Dr. Ahsanulhaq Qurashi and his research team is presently working on development of high performance earth abundant semiconductor materials predominantly pursuing photo-electrochemical OER reactions.

Recently they developed sonochemically GaON nanosheets without using ammonia as nitrogen source. For the synthesis of GaON nanosheets, initially high purity gallium metal reacted with ethylene amine sonochemically followed by solvothermal treatment in 180°C to produce high yield gallium-amine precipitate (Ga-ethylenediamine complex). Later black precipitate was dried and treated at 500°C for 4 hours to produce GaON nanosheets and confirmed the presence of nitrogen by XPS. GaON sheets were introduced in-situ to make GaON/ZnO on FTO glass substrate in a single step. Finally this GaON/ZnO photoanode was evaluated and showed overall water splitting with OER dominated reactions (video). Also, DFT calculations were carried to correlate experimental findings. These results were published in Nano Energy (Nano Energy, 4423-33, 2018 . The project was funded by NSTP KACST.

Figure 2: High surface area oxide semiconductor nanoarrays based photoanode Fabricated by Anodization.

Another promising nanoarray based photo-anode was fabricated on large-surface by anodization followed by electrochemical deposition. An example of large-scale high density uniform nanoarrays fabricated by anodization is shown in figure 2. First high purity titanium metal surface completely anodized under optimized conditions to develop nanotube arrays. Then electrochemically Fe2O3 and ultra-low silver deposited under on the surface to make effective large-scale photanode Ag/α-Fe2O3/TiO2 with uniform morphology to absorb maximum visible light.

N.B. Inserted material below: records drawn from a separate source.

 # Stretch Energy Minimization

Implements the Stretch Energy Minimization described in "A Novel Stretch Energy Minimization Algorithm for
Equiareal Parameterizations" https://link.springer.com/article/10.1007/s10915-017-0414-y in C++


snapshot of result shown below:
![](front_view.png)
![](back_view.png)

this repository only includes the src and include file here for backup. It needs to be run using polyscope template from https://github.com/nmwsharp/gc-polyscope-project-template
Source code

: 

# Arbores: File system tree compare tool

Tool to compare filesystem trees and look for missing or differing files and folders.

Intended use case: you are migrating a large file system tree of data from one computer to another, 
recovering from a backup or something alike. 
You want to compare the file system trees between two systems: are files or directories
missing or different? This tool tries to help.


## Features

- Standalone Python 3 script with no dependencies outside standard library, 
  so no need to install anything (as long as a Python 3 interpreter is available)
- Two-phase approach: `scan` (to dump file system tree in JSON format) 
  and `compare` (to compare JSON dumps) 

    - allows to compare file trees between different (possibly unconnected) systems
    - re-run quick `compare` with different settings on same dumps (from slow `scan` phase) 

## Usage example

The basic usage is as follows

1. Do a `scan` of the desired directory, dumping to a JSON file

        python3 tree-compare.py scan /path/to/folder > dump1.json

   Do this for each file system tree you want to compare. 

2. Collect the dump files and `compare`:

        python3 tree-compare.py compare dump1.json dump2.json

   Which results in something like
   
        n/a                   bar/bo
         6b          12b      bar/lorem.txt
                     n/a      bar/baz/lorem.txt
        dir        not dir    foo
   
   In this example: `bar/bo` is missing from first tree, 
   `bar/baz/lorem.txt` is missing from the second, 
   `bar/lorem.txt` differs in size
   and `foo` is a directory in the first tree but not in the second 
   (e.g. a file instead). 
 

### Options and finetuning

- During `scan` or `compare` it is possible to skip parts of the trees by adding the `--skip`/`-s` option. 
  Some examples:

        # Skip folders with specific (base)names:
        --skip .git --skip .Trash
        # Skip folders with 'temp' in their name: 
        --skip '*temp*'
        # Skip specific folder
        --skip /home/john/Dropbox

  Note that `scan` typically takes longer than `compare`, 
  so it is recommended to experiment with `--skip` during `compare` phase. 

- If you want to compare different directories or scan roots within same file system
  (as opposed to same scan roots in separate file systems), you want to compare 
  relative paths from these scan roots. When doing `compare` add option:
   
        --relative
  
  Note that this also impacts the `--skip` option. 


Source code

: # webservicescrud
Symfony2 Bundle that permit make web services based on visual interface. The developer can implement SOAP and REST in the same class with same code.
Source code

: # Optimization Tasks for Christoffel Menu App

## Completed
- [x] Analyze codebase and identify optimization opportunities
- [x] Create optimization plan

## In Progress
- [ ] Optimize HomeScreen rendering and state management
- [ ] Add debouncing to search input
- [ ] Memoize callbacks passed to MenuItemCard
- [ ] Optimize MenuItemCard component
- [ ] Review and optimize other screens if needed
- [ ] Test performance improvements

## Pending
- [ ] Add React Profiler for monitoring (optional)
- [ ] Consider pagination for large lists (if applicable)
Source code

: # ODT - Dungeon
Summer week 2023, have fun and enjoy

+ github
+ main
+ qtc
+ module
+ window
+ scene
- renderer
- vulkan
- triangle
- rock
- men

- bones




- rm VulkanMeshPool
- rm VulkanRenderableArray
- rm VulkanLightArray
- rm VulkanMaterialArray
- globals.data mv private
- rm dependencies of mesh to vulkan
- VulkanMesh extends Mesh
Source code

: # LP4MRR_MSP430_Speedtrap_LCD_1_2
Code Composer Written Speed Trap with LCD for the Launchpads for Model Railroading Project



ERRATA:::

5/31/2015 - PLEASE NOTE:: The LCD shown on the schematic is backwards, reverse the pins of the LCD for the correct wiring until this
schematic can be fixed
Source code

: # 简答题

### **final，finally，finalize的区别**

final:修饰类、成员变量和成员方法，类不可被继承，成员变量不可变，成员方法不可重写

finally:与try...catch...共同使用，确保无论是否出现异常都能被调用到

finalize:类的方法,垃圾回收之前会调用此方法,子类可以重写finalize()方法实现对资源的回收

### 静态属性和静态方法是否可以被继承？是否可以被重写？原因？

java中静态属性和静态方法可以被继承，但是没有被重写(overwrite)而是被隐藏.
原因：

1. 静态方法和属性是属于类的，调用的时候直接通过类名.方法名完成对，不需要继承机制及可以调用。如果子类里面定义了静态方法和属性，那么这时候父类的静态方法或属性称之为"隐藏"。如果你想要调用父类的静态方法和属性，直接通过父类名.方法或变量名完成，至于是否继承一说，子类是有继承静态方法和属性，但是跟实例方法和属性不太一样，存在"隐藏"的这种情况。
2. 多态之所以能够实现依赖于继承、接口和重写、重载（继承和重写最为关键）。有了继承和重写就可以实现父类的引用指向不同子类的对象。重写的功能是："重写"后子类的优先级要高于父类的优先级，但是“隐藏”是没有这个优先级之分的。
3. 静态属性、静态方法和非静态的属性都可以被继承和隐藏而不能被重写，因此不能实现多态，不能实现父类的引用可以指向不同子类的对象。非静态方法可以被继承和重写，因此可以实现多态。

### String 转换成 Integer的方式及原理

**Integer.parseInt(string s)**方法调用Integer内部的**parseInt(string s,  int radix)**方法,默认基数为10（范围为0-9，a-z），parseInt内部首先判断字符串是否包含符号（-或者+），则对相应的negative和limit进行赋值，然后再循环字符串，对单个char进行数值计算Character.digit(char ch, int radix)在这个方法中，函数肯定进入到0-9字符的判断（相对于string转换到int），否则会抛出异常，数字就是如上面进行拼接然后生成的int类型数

The photo-electrochemical performance of nanoarrays is tested and reported in ACS Sustainable chemistry and Engineering (ACS Sustainable Chem. & Eng. 6, (2018) 12641–12649

Various other photo-anodes development is under process, such as metal vanadates. In an urgent communication, we reported hydrothermal synthesis of copper vanadates and its performance for OER (Scientific Reports 7 (2017), 14370). Also particle transfer method used to deposit high quality films of copper vanadates as oxygen evolution photocatalyst and AlSrTiO3 as hydrogen evolution photocatalysis showed bias-free overall water splitting (Video).

To improve the process of solar water splitting, our focus is materials development for OER photo-electrocatalyst with better charge separation and performance through surface passivation. Broad overview of this technology and its future prospect is deliberated in our recent article in Chemical Society Review(!divAbstract). Presently our team is working on new materials development such as semiconductor metal oxynitrides, vanadates and oxyhydroxides for improved PEC water splitting, photocatalytic and electrochemical CO2 conversion, electrochemical OER, and other significant reactions

Dr. Uhsan Qurashi, a researcher at the Center for Excellence in Research for Nanotechnology

Dr. Ahsanulhaq is contributing in this area through different ways such subject editor for International Journal of Hydrogen Energy, Editorial Board Member of Scientific Reports and Materials Research Bulletin making editorial decisions for over 100 articles annually related to new materials development for clean energy and related fields.